WHAT IS REQUIRED:
Select and reproduce each line of the listing below that bears the string "center".

ENTRIES PROVIDED:
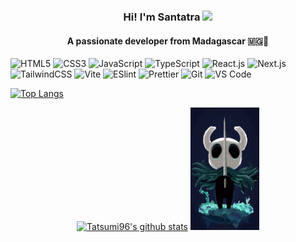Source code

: <h3 align="center">Hi! I'm Santatra <img src="https://media.giphy.com/media/mGcNjsfWAjY5AEZNw6/giphy.gif" width="50"></h3>
<h4 align="center">A passionate developer from Madagascar 🇲🇬🥔</h4>

![HTML5](https://img.shields.io/badge/-HTML5-%23E44D27?style=flat-square&logo=html5&logoColor=ffffff)
![CSS3](https://img.shields.io/badge/-CSS3-%231572B6?style=flat-square&logo=css3)
![JavaScript](https://img.shields.io/badge/-JavaScript-%23F7DF1C?style=flat-square&logo=javascript&logoColor=000000&labelColor=%23F7DF1C&color=%23FFCE5A)
![TypeScript](https://img.shields.io/badge/-TypeScript-007ACC?style=flat-square&logo=typescript&logoColor=white)
![React.js](https://img.shields.io/badge/-React.js-%23282C34?style=flat-square&logo=react)
![Next.js](https://img.shields.io/badge/-Next.js-%23000000?style=flat-square&logo=nextdotjs)
![TailwindCSS](https://img.shields.io/badge/-TailwindCSS-%231a202c?style=flat-square&logo=tailwind-css)
![Vite](https://img.shields.io/badge/-Vite-%23646CFF?style=flat-square&logo=vite&logoColor=ffffff)
![ESlint](https://img.shields.io/badge/-ESLint-%234B32C3?style=flat-square&logo=eslint)
![Prettier](https://img.shields.io/badge/-Prettier-%23F7B93E?style=flat-square&logo=prettier&logoColor=ffffff)
![Git](https://img.shields.io/badge/-Git-%23F05032?style=flat-square&logo=git&logoColor=%23ffffff)
![VS Code](https://img.shields.io/badge/-VSCode-%23007ACC?style=flat-square&logo=visual-studio-code)

[![Top Langs](https://github-readme-stats.vercel.app/api/top-langs/?username=Tatsumi96&layout=compact&size_weight=0&count_weight=1&theme=dracula)](https://github.com/anuraghazra/github-readme-stats)

<p align="center">
  <a href="https://github.com/Tatsumi96"><img src="https://github-readme-stats.vercel.app/api?username=Tatsumi96&hide_border=true&show_icons=true&theme=dracula" alt="Tatsumi96's github stats"></a>
  <img width="110" src="https://github.com/Tatsumi96/Tatsumi96/blob/main/hollow-knight-153500.png?raw=true" ></img>
</p>
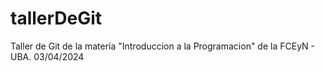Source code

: # tallerDeGit

Taller de Git de la materia "Introduccion a la Programacion" de la FCEyN - UBA.
03/04/2024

RESPONSE AREA:
: <h3 align="center">Hi! I'm Santatra <img src="https://media.giphy.com/media/mGcNjsfWAjY5AEZNw6/giphy.gif" width="50"></h3>
<h4 align="center">A passionate developer from Madagascar 🇲🇬🥔</h4>
<p align="center">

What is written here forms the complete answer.